● What to do
The answer must consist of every line in the data that contains "chars".

Entries provided Start Marker

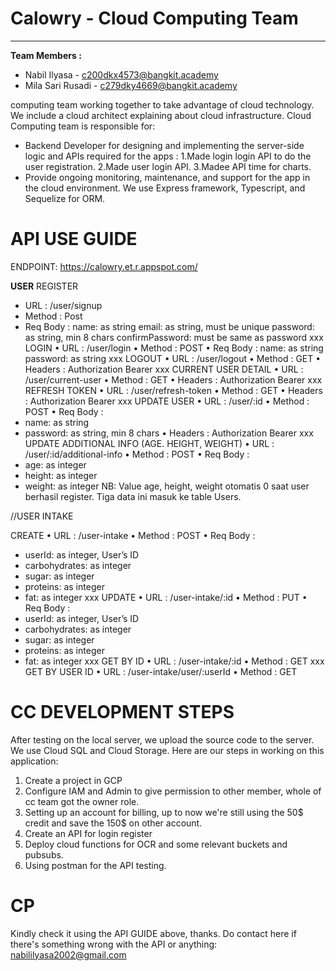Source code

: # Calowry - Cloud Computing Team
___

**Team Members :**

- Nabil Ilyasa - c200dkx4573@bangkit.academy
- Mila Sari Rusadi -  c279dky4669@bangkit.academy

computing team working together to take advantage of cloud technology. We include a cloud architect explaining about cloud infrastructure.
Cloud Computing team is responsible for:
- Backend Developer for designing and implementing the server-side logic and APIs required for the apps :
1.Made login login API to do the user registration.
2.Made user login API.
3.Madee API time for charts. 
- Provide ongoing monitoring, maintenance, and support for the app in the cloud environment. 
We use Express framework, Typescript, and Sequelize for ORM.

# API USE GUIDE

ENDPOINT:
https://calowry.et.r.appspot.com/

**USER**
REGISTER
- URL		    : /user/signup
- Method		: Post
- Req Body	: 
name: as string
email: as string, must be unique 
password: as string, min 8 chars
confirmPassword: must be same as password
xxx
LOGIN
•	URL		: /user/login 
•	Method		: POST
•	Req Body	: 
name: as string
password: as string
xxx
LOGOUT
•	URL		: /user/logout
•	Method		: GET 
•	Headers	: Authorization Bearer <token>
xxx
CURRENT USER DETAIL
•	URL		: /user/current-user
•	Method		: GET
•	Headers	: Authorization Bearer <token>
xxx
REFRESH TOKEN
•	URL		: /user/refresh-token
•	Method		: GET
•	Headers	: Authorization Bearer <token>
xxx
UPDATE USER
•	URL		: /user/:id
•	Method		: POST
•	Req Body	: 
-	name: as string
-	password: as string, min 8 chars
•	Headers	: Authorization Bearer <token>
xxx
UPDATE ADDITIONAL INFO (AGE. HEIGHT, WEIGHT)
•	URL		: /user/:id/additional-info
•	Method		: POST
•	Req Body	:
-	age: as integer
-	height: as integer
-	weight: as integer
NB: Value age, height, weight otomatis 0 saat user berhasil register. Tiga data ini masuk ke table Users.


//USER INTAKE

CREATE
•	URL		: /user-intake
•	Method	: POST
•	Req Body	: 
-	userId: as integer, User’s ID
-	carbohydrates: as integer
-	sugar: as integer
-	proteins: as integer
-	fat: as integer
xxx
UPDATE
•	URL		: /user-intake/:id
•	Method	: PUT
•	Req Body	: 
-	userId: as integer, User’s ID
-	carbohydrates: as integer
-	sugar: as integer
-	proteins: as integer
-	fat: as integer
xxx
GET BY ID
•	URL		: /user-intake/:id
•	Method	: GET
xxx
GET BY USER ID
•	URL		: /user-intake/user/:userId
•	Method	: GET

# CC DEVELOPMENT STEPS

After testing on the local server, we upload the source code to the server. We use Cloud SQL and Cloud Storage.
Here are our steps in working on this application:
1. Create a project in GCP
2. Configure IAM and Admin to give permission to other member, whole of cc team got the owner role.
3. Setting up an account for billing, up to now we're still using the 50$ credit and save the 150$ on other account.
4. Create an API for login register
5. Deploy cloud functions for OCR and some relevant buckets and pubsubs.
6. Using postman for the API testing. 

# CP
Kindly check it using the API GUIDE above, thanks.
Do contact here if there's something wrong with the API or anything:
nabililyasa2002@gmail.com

Entries provided End Marker
Entries provided Start Marker

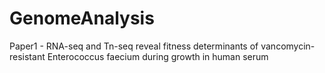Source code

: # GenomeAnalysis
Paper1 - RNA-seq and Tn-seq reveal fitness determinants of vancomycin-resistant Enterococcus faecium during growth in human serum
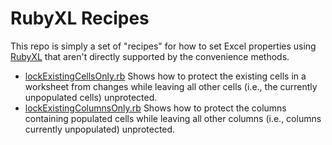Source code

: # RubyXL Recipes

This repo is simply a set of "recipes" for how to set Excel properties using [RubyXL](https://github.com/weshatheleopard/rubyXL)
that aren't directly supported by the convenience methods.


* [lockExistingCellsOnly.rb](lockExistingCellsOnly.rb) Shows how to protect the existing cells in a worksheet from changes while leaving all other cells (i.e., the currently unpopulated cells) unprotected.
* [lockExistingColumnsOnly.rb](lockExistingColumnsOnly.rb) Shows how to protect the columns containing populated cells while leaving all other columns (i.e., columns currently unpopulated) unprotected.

Entries provided End Marker

● Written answer
password: as string, min 8 chars
-	password: as string, min 8 chars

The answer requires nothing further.